**What you should do:** Across the records below, how many lines contain the string "Query"? Give the number by itself.

**Recorded information:**
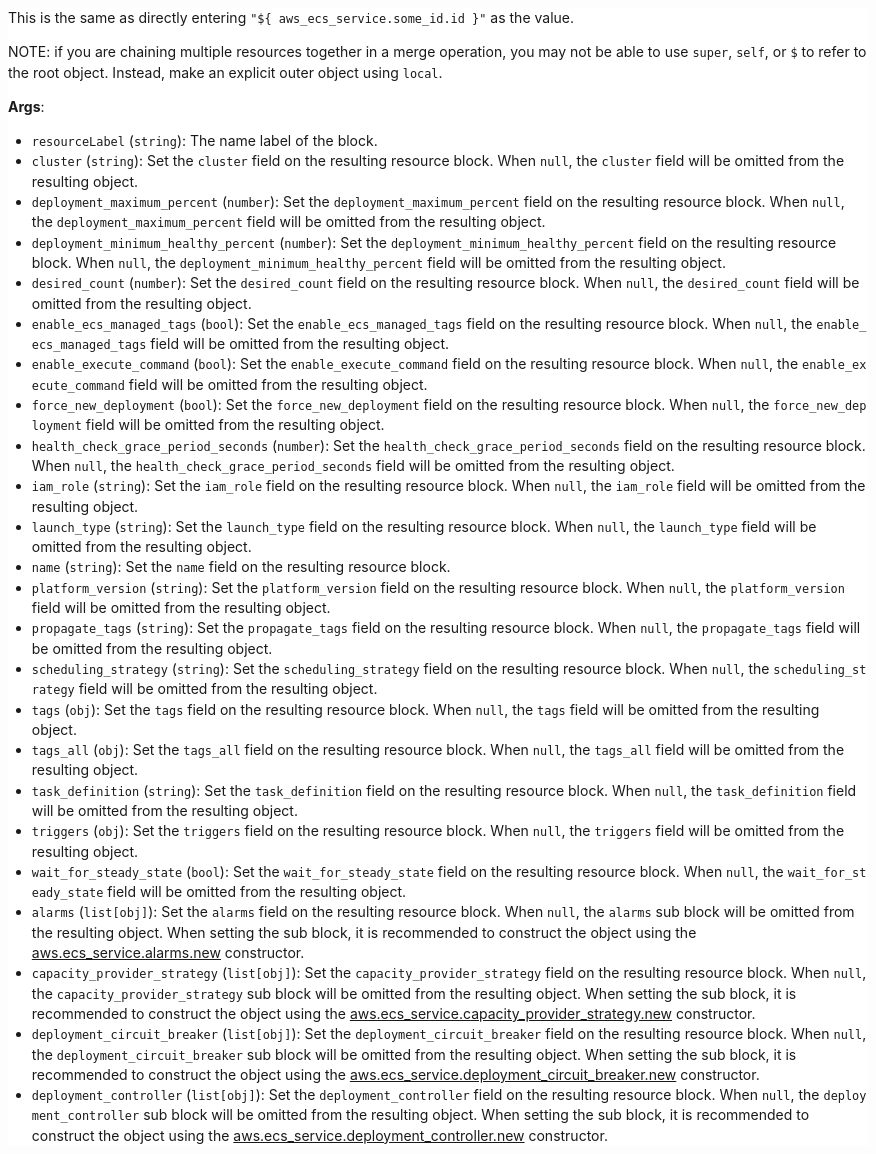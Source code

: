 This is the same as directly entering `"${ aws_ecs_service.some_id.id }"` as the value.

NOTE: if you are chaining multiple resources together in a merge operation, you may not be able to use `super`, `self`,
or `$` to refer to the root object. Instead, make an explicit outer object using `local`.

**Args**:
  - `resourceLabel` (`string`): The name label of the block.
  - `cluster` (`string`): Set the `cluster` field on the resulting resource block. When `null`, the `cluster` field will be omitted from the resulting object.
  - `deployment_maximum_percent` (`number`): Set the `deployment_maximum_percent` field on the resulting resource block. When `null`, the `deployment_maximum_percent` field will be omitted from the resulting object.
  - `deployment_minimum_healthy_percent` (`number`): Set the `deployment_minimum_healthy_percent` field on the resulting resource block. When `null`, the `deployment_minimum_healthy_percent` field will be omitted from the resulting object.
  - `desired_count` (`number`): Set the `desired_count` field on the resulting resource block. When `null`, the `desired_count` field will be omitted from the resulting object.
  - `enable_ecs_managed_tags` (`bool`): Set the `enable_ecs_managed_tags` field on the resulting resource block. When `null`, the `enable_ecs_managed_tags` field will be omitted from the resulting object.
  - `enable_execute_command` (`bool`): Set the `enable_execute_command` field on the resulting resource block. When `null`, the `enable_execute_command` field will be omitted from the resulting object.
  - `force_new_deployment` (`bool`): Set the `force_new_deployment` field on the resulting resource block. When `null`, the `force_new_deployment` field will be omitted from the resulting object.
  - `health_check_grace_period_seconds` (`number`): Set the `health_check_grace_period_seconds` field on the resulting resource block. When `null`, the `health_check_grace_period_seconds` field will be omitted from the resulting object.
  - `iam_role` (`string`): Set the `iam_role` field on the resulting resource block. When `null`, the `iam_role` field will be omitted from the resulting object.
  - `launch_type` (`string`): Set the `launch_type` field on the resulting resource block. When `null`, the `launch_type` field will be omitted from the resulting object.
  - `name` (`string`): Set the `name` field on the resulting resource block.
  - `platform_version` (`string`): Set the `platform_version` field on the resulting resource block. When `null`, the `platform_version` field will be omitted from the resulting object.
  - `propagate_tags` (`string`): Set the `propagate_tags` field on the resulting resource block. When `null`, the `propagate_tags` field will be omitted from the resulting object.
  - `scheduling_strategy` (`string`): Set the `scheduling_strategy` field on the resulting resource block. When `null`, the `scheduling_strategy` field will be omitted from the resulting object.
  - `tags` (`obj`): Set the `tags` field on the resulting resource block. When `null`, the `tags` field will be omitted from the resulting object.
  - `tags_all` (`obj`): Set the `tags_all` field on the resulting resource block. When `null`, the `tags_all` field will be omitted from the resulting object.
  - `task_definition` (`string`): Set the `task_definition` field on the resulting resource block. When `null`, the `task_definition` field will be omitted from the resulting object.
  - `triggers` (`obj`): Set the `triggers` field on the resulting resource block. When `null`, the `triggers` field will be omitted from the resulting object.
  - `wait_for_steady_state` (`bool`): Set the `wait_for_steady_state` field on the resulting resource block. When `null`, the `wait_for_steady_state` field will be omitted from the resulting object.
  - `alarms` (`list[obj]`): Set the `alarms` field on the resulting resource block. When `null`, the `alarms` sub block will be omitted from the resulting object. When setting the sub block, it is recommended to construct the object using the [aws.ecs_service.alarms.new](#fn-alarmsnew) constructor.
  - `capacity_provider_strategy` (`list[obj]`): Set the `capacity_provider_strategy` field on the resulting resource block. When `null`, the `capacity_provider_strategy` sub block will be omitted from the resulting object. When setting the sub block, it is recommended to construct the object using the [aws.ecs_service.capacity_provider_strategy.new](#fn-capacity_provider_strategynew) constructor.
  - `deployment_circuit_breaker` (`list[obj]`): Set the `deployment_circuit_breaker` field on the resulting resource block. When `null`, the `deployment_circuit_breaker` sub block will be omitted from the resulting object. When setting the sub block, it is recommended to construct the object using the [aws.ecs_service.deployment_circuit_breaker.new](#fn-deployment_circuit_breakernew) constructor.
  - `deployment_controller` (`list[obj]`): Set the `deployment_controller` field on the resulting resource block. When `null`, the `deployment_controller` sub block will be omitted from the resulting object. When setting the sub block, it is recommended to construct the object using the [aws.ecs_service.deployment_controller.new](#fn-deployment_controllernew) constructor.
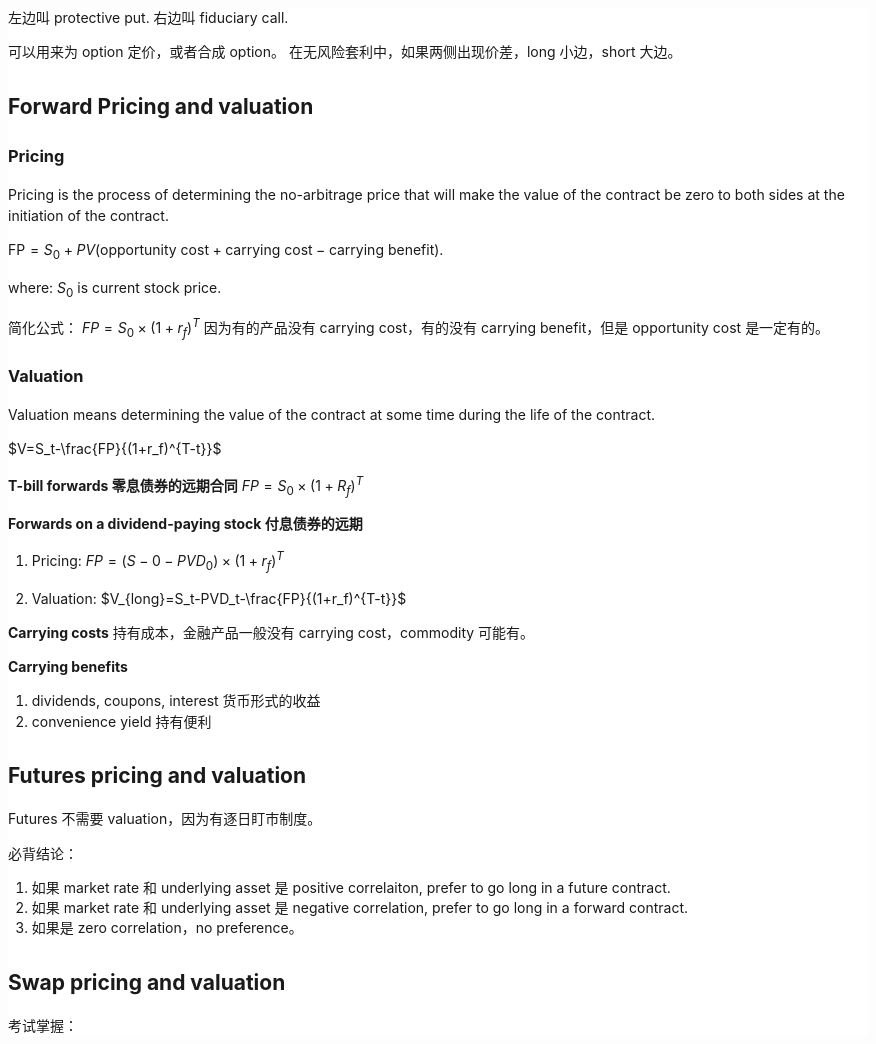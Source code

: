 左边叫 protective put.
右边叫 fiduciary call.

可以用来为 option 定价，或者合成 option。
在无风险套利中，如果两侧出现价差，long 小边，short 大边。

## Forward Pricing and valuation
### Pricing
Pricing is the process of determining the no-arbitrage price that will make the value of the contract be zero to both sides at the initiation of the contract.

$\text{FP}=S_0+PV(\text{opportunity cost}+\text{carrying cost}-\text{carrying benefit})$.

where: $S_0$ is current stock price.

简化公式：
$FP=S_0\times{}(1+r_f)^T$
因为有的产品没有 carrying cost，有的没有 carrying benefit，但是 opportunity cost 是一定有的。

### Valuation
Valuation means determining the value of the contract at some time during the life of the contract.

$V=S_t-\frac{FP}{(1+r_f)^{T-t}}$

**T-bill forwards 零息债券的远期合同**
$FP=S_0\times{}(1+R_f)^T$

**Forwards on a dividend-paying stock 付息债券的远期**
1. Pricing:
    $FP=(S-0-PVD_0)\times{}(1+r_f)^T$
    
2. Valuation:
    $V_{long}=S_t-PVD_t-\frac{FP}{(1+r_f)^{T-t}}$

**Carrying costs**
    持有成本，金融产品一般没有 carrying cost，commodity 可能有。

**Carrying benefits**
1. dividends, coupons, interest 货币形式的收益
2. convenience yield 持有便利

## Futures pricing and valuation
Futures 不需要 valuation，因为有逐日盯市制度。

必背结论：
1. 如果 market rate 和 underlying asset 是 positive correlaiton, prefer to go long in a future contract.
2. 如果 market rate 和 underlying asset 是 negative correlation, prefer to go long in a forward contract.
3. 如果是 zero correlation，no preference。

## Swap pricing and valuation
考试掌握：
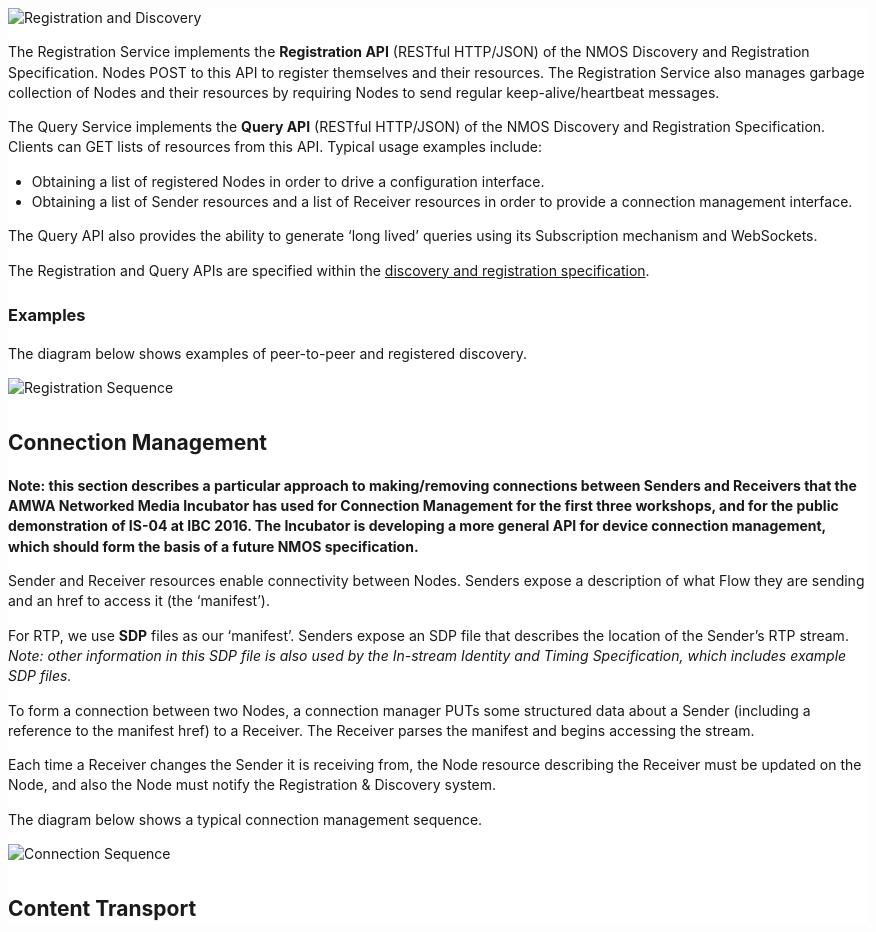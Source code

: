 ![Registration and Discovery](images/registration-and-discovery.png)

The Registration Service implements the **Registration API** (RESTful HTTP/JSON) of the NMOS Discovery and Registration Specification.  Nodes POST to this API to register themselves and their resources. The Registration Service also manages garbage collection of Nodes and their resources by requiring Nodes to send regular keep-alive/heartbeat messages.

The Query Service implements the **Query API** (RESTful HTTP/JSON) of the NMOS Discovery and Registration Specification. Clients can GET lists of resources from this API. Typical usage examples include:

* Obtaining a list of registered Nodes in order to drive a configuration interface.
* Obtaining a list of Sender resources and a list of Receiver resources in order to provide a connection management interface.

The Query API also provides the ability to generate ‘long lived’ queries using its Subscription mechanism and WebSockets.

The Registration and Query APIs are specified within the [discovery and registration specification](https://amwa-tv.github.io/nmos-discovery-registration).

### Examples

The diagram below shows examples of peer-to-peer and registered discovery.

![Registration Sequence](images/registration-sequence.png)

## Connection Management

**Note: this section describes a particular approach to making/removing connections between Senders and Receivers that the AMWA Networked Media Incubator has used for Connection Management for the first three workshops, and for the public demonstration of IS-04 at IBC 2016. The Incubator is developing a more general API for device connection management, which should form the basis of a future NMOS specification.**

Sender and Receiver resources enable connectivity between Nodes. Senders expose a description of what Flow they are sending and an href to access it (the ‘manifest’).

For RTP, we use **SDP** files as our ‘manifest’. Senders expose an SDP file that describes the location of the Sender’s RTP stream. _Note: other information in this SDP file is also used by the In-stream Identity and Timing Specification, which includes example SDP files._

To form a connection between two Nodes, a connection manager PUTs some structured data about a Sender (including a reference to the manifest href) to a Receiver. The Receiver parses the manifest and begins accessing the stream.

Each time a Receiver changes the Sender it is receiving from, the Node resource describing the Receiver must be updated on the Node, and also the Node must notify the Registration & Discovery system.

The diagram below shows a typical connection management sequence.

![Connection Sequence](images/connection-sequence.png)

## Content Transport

**Exercise output:** 3